[Requirement]
Among the entries, which lines carry the string "solution"? Copy every one.

[Record set]
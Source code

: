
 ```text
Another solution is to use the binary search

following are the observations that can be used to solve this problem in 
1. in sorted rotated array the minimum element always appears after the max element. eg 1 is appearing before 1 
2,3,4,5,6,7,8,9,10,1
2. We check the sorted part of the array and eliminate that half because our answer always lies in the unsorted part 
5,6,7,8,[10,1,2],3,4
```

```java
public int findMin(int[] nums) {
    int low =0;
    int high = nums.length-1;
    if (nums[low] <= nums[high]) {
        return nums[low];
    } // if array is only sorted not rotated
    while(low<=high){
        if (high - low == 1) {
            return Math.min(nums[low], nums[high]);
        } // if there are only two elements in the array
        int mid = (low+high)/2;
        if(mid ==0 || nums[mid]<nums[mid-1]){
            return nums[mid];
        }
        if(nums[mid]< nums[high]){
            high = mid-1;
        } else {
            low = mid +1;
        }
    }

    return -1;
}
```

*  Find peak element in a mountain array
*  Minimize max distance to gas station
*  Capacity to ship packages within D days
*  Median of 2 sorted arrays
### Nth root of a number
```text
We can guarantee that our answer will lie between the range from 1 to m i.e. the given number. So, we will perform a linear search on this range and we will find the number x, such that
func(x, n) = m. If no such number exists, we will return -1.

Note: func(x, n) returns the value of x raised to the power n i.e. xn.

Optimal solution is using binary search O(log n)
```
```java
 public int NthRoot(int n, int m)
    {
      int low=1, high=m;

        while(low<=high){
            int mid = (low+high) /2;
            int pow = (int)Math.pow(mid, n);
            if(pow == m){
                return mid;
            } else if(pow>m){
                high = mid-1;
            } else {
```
---
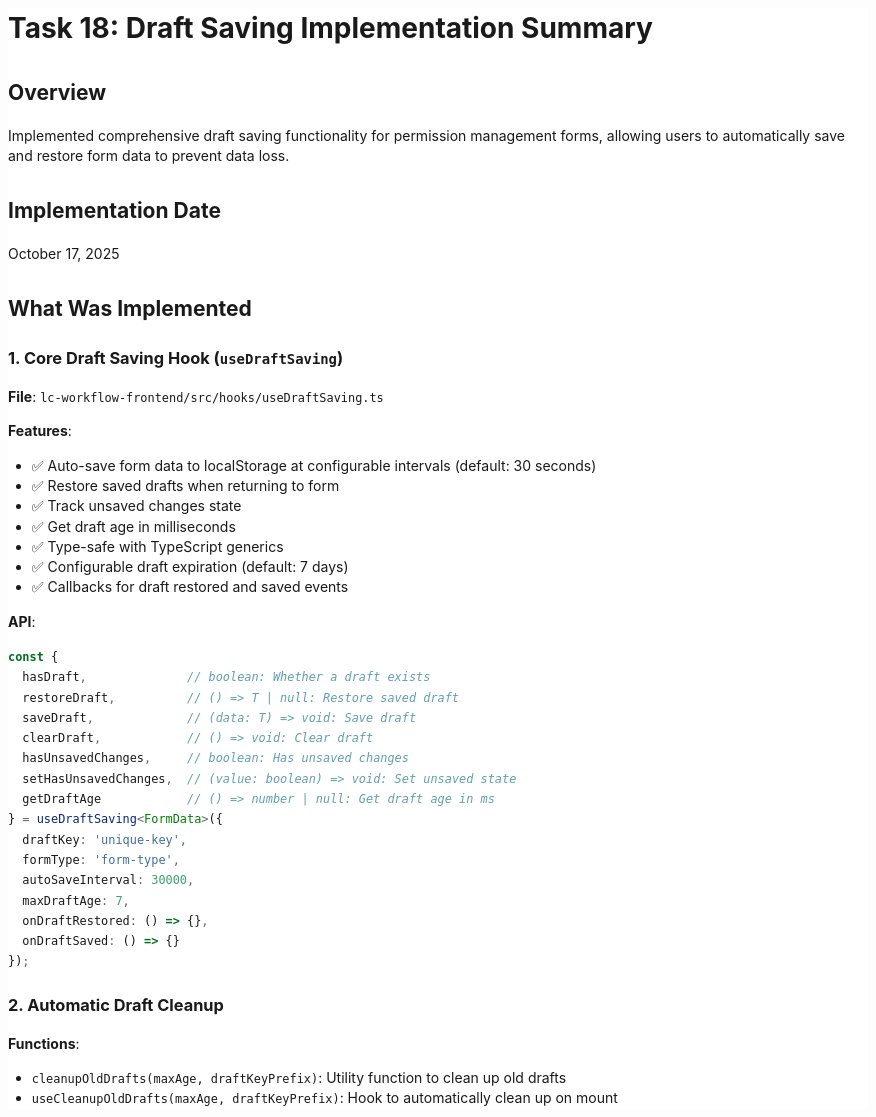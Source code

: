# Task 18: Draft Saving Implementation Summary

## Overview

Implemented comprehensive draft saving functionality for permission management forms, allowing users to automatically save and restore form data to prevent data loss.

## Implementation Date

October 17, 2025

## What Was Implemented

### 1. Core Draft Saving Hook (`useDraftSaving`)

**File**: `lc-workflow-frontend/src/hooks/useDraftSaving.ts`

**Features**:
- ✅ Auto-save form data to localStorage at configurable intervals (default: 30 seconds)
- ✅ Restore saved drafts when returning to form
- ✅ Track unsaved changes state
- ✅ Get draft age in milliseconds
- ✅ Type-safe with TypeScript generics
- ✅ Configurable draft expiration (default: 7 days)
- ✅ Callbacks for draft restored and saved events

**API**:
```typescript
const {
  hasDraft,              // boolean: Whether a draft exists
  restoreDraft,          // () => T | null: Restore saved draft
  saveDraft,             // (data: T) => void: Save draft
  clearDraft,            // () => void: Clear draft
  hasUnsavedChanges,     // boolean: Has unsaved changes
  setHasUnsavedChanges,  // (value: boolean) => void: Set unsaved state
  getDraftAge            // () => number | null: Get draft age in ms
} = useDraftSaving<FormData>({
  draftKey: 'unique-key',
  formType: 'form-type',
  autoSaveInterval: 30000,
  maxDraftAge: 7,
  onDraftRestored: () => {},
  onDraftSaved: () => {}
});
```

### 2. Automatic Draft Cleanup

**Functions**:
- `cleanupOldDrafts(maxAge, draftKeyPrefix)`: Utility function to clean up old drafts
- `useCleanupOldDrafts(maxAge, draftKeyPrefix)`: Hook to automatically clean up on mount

[Reply]
Another solution is to use the binary search
Optimal solution is using binary search O(log n)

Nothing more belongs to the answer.